Abstract

Monitoring cooling tower performance in a nuclear reactor facility is necessary to ensure safe operation; however, instrumentation for measuring performance characteristics can be difficult to install, and may malfunction or break down over long duration experiments. This paper describes employing a thermodynamic approach to quantify cooling tower performance, the Merkel model, which requires only five parameters, namely: inlet water temperature, outlet water temperature, liquid mass flow rate, gas mass flow rate, and wet bulb temperature. Using this model, a general method to determine cooling tower operation for a nuclear reactor was developed in situations when neither the outlet water temperature nor gas mass flow rate are available, the former being a critical piece of information to bound the Merkel integral.
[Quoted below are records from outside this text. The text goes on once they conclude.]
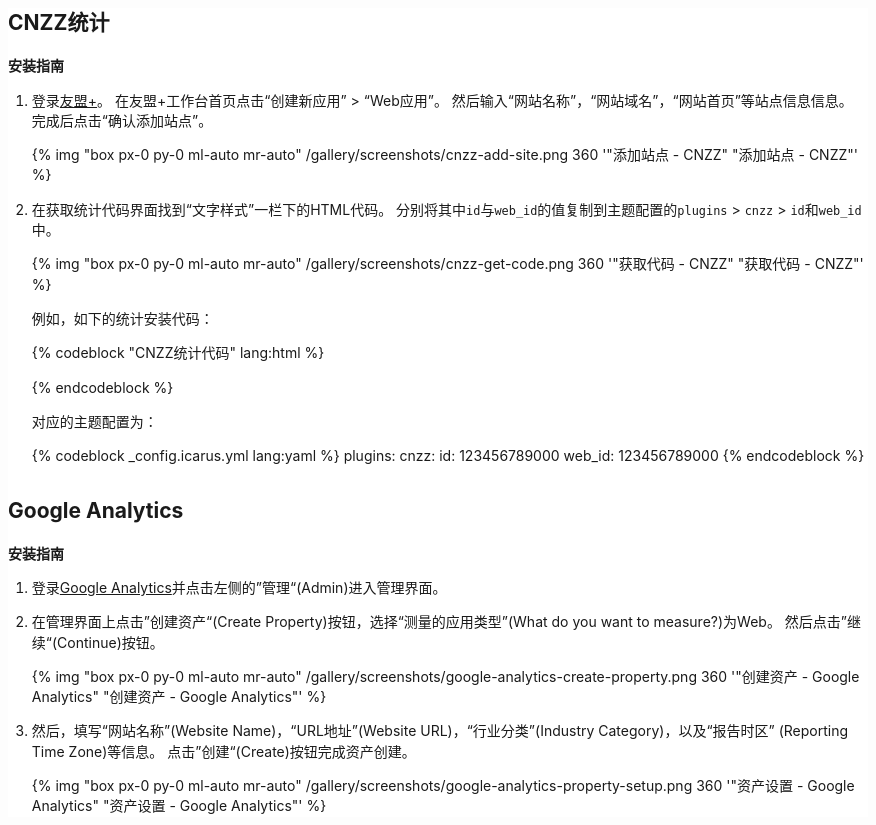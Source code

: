 
## CNZZ统计

**安装指南**

1. 登录[友盟+](https://www.umeng.com/)。
   在友盟+工作台首页点击“创建新应用” > “Web应用”。
   然后输入“网站名称”，“网站域名”，“网站首页”等站点信息信息。
   完成后点击“确认添加站点”。

   {% img "box px-0 py-0 ml-auto mr-auto" /gallery/screenshots/cnzz-add-site.png 360 '"添加站点 - CNZZ" "添加站点 - CNZZ"' %}
   <br>

2. 在获取统计代码界面找到“文字样式”一栏下的HTML代码。
   分别将其中`id`与`web_id`的值复制到主题配置的`plugins` > `cnzz` > `id`和`web_id`中。

   {% img "box px-0 py-0 ml-auto mr-auto" /gallery/screenshots/cnzz-get-code.png 360 '"获取代码 - CNZZ" "获取代码 - CNZZ"' %}
   <br>
   
   例如，如下的统计安装代码：

    {% codeblock "CNZZ统计代码" lang:html %}
    <script type="text/javascript" src="https://s9.cnzz.com/z_stat.php?id=123456789000&web_id=123456789000"></script>
    {% endcodeblock %}

    对应的主题配置为：

    {% codeblock _config.icarus.yml lang:yaml %}
    plugins:
        cnzz:
            id: 123456789000
            web_id: 123456789000
    {% endcodeblock %}


## Google Analytics

**安装指南**

1. 登录[Google Analytics](https://analytics.google.com/)并点击左侧的”管理“(Admin)进入管理界面。

2. 在管理界面上点击”创建资产“(Create Property)按钮，选择“测量的应用类型”(What do you want to measure?)为Web。
   然后点击”继续“(Continue)按钮。

   {% img "box px-0 py-0 ml-auto mr-auto" /gallery/screenshots/google-analytics-create-property.png 360 '"创建资产 - Google Analytics" "创建资产 - Google Analytics"' %}
   <br>

3. 然后，填写“网站名称”(Website Name)，“URL地址”(Website URL)，“行业分类”(Industry Category)，以及“报告时区”
   (Reporting Time Zone)等信息。
   点击”创建“(Create)按钮完成资产创建。

   {% img "box px-0 py-0 ml-auto mr-auto" /gallery/screenshots/google-analytics-property-setup.png 360 '"资产设置 - Google Analytics" "资产设置 - Google Analytics"' %}
   <br>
Furthermore, when multiple cooling tower cells are used in parallel (as would be in the case of large-scale cooling operations), only the average outlet temperature of the cooling system is used as feedback for fan speed control, increasing the difficulty of obtaining the outlet water temperature for each cell. To address these shortcomings, this paper describes a method to obtain individual cell outlet water temperatures for mechanical forced-air cooling towers via parametric analysis and optimization. The method was able to determine the gas flow rate at rated conditions to be within 3.9% from that obtained from the manufacturer's specification, while the average error for the four individual cooling cell outlet water temperatures were 1.6°C, −0.5°C, −1.0°C and 0.3°C.